Student performers return to Wheeler in force
Performers began returning to audiences at the Wheeler Opera House last June, when the Aspen institution reopened for the first time in 15 long months of the pandemic. Soon, musicians are back on stage, as are actors, comedians and dancers, and feature films, short films and opera shows are back on screen, with ticket holders to see them.
But there’s still one member of the cohort that the general public hasn’t had a chance to see on the Wheeler stage since early 2020: the kids. This spring, the public will once again be able to see them perform. Many of them.
Nearly half a dozen young singers and instrumentalists from across the Roaring Fork Valley performed for the “Aspen Rocks” music competition on Saturday. Another 135 students from the Aspen Community School filled the hall this week, preparing for their original musical “The Magic Treehouse: Dancing Through the Decades.” The show started Thursday and ends Friday. And in a few weeks, another 167 Aspen Country Day School students will perform in “Starstruck,” a musical written by eighth graders, May 20-21.
“It’s a bit of a homecoming, and I think they light up a lot more when they’re in that space,” said Aspen Community School teacher Garry Pfaffmann, who wrote and directed the show for seven years.
Community school students have been performing their annual musical for nearly three and a half decades at the Wheeler, but the kids haven’t been here since the spring of 2019. Last year, back on campus, they produced a pre-recorded show instead.
Students from Aspen Country Day School were the last young performers to hit the stage in droves for the general public at the Wheeler before COVID-19 upended live performances. Aspen Country Day student performances also have a long history at the Wheeler, dating back to 1989.
The show in its own right, titled “Uncovered”, ran in late January 2020; normally their production takes place in the spring, but they had moved the date forward to work around some renovations at the Wheeler, according to an email from Carolyn Hines, the school’s communications director.
Marci Sketch, a longtime drama teacher at the school, said she considered it a stroke of luck that they got on stage just in time.
Aspen Country Day School had the chance to present a modified show in May 2021, with pre-recorded components of some classes and live actors from sixth, seventh and eighth graders, according to Sketch. The only people allowed in the audience were parents of eighth graders; they sat in masks, from a distance and on the balcony, Sketch said.
(Also last May, the Aspen Santa Fe Ballet School performed and filmed student recitals on the Wheeler Stage without an audience, according to an email from Nicole Levesque, the opera’s marketing manager. This year, students from the school will perform at the district theater.)
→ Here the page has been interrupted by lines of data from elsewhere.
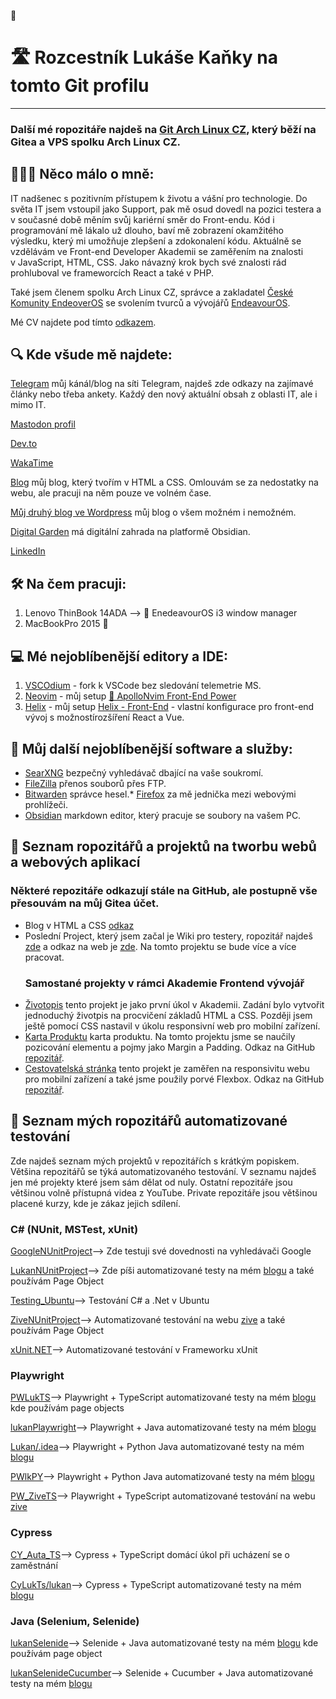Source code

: 👋
# 🛣️ Rozcestník Lukáše Kaňky na tomto Git profilu
___
### Další mé ropozitáře najdeš na [Git Arch Linux CZ](https://git.archoslinux.cz/kankys), který běží na Gitea a VPS spolku Arch Linux CZ.



## 👨🏽‍💻 Něco málo o mně:

IT nadšenec s pozitivním přístupem k životu a vášní pro technologie. Do světa IT jsem vstoupil jako Support, pak mě osud dovedl na pozici testera a v současné době měním svůj kariérní směr do Front-endu. Kód i programování mě lákalo už dlouho, baví mě zobrazení okamžitého výsledku, který mi umožňuje zlepšení a zdokonalení kódu. Aktuálně se vzdělávám ve Front-end Developer Akademii se zaměřením na znalosti v JavaScript, HTML, CSS. Jako návazný krok bych své znalosti rád prohluboval ve frameworcích React a také v PHP.

Také jsem členem spolku Arch Linux CZ, správce a zakladatel [České Komunity EndeoverOS](https://endeavouros.cz) se svolením tvurců a vývojářů [EndeavourOS](https://endeavouros.com/).

Mé CV najdete pod tímto [odkazem](https://lukaskanka.cz/zivotopis.html).

## 🔍 Kde všude mě najdete:

[Telegram](https://t.me/kankys_blog) můj kánál/blog na síti Telegram, najdeš zde odkazy na zajímavé články nebo třeba ankety. Každý den nový aktuální obsah z oblasti IT, ale i mimo IT. 

[Mastodon profil](https://mastodon.arch-linux.cz/deck/@Kankys)

[Dev.to](https://dev.to/kankys)

[WakaTime](https://wakatime.com/@kankys)

[Blog](https://www.lukaskanka.cz) můj blog, který tvořím v HTML a CSS. Omlouvám se za nedostatky na webu, ale pracuji na něm pouze ve volném čase.

[Můj druhý blog ve Wordpress](https://www.lukan.cz) můj blog o všem možném i nemožném.

[Digital Garden](https://publish.obsidian.md/kankys-note/Digital+Garden+%F0%9F%8C%B1/Kankys+%F0%9F%91%A8%F0%9F%8F%BD%E2%80%8D%F0%9F%9A%80/V%C3%ADt%C3%A1m+t%C4%9B+v+m%C3%A9+Digit%C3%A1ln%C3%AD+Zahrad%C4%9B!) má digitální zahrada na platformě Obsidian.

[LinkedIn](https://www.linkedin.com/in/luk%C3%A1%C5%A1-ka%C5%88ka-b2a0a1a0/)


## 🛠️ Na čem pracuji:
1. Lenovo ThinBook 14ADA --> 🚀 EnedeavourOS i3 window manager
2. MacBookPro 2015 🍏 

## 💻 Mé nejoblíbenější editory a IDE:
1. [VSCOdium](https://vscodium.com/) - fork k VSCode bez sledování telemetrie MS.
2. [Neovim](https://neovim.io/) - můj setup [🚀 ApolloNvim Front-End Power](https://github.com/LukasKanka/ApolloNvim)
3. [Helix](https://helix-editor.com/) - můj setup [Helix - Front-End](https://git.archoslinux.cz/kankys/Helix-frontend-setup) - vlastní konfigurace pro front-end vývoj s možnostírozšíření React a Vue.
 


## 📀 Můj další nejoblíbenější software a služby:
* [SearXNG](https://searxng.cz/) bezpečný vyhledávač dbající na vaše soukromí.
* [FileZilla](https://filezilla-project.org) přenos souborů přes FTP.
* [Bitwarden](https://bitwarden.com/) správce hesel.* [Firefox](https://www.mozilla.org/cs/firefox/new/) za mě jednička mezi webovými prohlížeči.
* [Obsidian](https://obsidian.md/) markdown editor, který pracuje se soubory na vašem PC.


## 📑 Seznam ropozitářů a projektů na tworbu webů a webových aplikací
### Některé repozitáře odkazují stále na GitHub, ale postupně vše přesouvám na můj Gitea účet.
* Blog v HTML a CSS [odkaz](https://www.lukaskanka.cz)
* Poslední Project, který jsem začal je Wiki pro testery, ropozitář najdeš [zde](https://git.archoslinux.cz/kankys/testing-docs.cz.git) a odkaz na web je [zde](https://testing-docs.cz/). Na tomto projektu se bude více a více pracovat.
  ### Samostané projekty v rámci Akademie Frontend vývojář
* [Životopis](https://lukaskanka.cz/zivotopis.html) tento projekt je jako první úkol v Akademii. Zadání bylo vytvořit jednoduchý životpis na procvičení základů HTML a CSS. Později jsem ještě pomocí CSS nastavil v úkolu responsivní web pro mobilní zařízení.
* [Karta Produktu](https://lukaskanka.cz/karta-produktu.html) karta produktu. Na tomto projektu jsme se naučily pozicování elementu a pojmy jako Margin a Padding. Odkaz na GitHub [repozitář](https://github.com/LukasKanka/karta-produktu).
* [Cestovatelská stránka](https://lukaskanka.cz/nature-and-culture.html) tento projekt je zaměřen na responsivitu webu pro mobilní zařízení a také jsme použily porvé Flexbox. Odkaz na GitHub [repozitář](https://github.com/LukasKanka/NatureAndCulture_Engeto.git).




## 📑 Seznam mých ropozitářů automatizované testování

Zde najdeš seznam mých projektů v repozitářích s krátkým popiskem. Většina repozitářů se týká automatizovaného testování. V seznamu najdeš jen mé projekty které jsem sám dělat od nuly. Ostatní repozitáře jsou většinou volně přístupná videa z YouTube. Private repozitáře jsou většinou placené kurzy, kde je zákaz jejich sdílení.

### C# (NUnit, MSTest, xUnit)

[GoogleNUnitProject](https://github.com/LukasKanka/.Net_C.Sharp_Test/tree/main/GoogleNUnitProject)--> Zde testuji své dovednosti na vyhledávači Google

[LukanNUnitProject](https://github.com/LukasKanka/.Net_C.Sharp_Test/tree/main/LukanNUnitProject)--> Zde píši automatizované testy na mém [blogu](https://lukan.cz/) a také používám Page Object

[Testing_Ubuntu](Testing_Ubuntu)--> Testování C# a .Net v Ubuntu

[ZiveNUnitProject](https://github.com/LukasKanka/.Net_C.Sharp_Test/tree/main/ZiveNUnitProject)--> Automatizované testování na webu [zive](https://www.zive.cz/) a také používám Page Object

[xUnit.NET](https://github.com/LukasKanka/.Net_C.Sharp_Test/tree/main/xUnit.NET)--> Automatizované testování v Frameworku xUnit

### Playwright

[PWLukTS](https://github.com/LukasKanka/Playwright_TS/tree/main/PWLukTS)--> Playwright + TypeScript automatizované testy na mém [blogu](https://lukan.cz/) kde používám page objects

[lukanPlaywright](https://github.com/LukasKanka/Selenium_Selenide_Playwright_JAVA/tree/main/lukanPlaywright)--> Playwright + Java automatizované testy na mém [blogu](https://lukan.cz/)

[Lukan/.idea](https://github.com/LukasKanka/Playwright_Python/tree/main/Lukan/.idea)--> Playwright + Python Java automatizované testy na mém [blogu](https://lukan.cz/)

[PWlkPY](https://github.com/LukasKanka/Playwright_Python/tree/main/PWlkPY)--> Playwright + Python Java automatizované testy na mém [blogu](https://lukaskanka.cz/)

[PW_ZiveTS](https://github.com/LukasKanka/Playwright_TS/tree/main/PW_ZiveTS)--> Playwright + TypeScript automatizované testování na webu [zive](https://www.zive.cz/)

### Cypress

[CY_Auta_TS](https://github.com/LukasKanka/Cypress_TS/tree/main/CY_Auta_TS)--> Cypress + TypeScript domácí úkol při ucházení se o zaměstnání

[CyLukTs/lukan](https://github.com/LukasKanka/Cypress_TS/tree/main/CyLukTs/lukan)--> Cypress + TypeScript automatizované testy na mém [blogu](https://lukan.cz/)

### Java (Selenium, Selenide)

[lukanSelenide](https://github.com/LukasKanka/Selenium_Selenide_Playwright_JAVA/tree/main/lukanSelenide)--> Selenide + Java automatizované testy na mém [blogu](https://lukan.cz/) kde používám page object

[lukanSelenideCucumber](https://github.com/LukasKanka/Selenium_Selenide_Playwright_JAVA/tree/main/lukanSelenideCucumber)--> Selenide + Cucumber + Java automatizované testy na mém [blogu](https://lukan.cz/)





<!--
**LukasKanka/LukasKanka** is a ✨ _special_ ✨ repository because its `README.md` (this file) appears on your GitHub profile.

Here are some ideas to get you started:

- 🔭 I’m currently working on ...
- 🌱 I’m currently learning ...
- 👯 I’m looking to collaborate on ...
- 🤔 I’m looking for help with ...
- 💬 Ask me about ...
- 📫 How to reach me: ...
- 😄 Pronouns: ...
- ⚡ Fun fact: ...
-->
Performing at the Wheeler raises the bar for these young performers, according to Pfaffmann and Sketch.
“Once they’re there, they’re kind of treated like actors,” Sketch said. “And the people who are at Wheeler who run the lights, the person who takes the sound — they talk to the kids like they’re professionals…and they’re just ushered into this world like it’s their life.”
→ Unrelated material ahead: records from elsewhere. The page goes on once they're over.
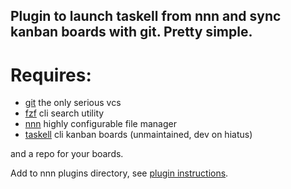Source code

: ## Plugin to launch taskell from nnn and sync kanban boards with git. Pretty simple.
# Requires: 

* [git](https://git-scm.com/) the only serious vcs
* [fzf](https://github.com/junegunn/fzf) cli search utility
* [nnn](https://github.com/jarun/nnn) highly configurable file manager
* [taskell](https://github.com/smallhadroncollider/taskell) cli kanban boards (unmaintained, dev on hiatus) 

and a repo for your boards.

Add to nnn plugins directory, see [plugin instructions](https://github.com/jarun/nnn/tree/master/plugins#installation). 
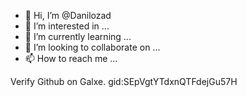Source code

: - 👋 Hi, I’m @Danilozad
- 👀 I’m interested in ...
- 🌱 I’m currently learning ...
- 💞️ I’m looking to collaborate on ...
- 📫 How to reach me ...

<!---
Danilozad/Danilozad is a ✨ special ✨ repository because its `README.md` (this file) appears on your GitHub profile.
You can click the Preview link to take a look at your changes.
--->

Verify Github on Galxe. gid:SEpVgtYTdxnQTFdejGu57H
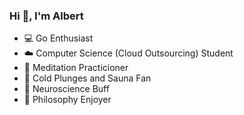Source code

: ### Hi 👋, I'm Albert

- 💻 Go Enthusiast
- ☁️ Computer Science (Cloud Outsourcing) Student
- 🧘 Meditation Practicioner
- 🧊 Cold Plunges and Sauna Fan
- 🧠 Neuroscience Buff
- 🪷 Philosophy Enjoyer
Finalists in the inaugural “Aspen Rocks” competition last weekend certainly felt the brunt of it.
First place Kendall Vivanco, a 13-year-old singer and pianist from Two Rivers Community School, said she couldn’t believe the “incredible” experience. Runner-up Gracie Feinberg, a 14-year-old singer and guitarist from Aspen who attends Michigan’s Interlochen School for the Arts, said performing in her “home arena” was “really scary” – but also a “natural high “.
For third-placed Aspen Middle School singer Dante Clark, 13, the Wheeler was in a league of its own. (It was his first time on stage here, but not his first in front of a large audience; Clark also sang at the Benedict Music Tent in “South Pacific” a few summers ago.)
“I feel like the Wheeler Opera House had more meaning behind it, because the Wheeler Opera House is such a big name…a staple in Aspen,” Clark said.
That kind of experience can have an impact, said Aspen Community School principal Casey White.
“I think it settles into their memories,” she said.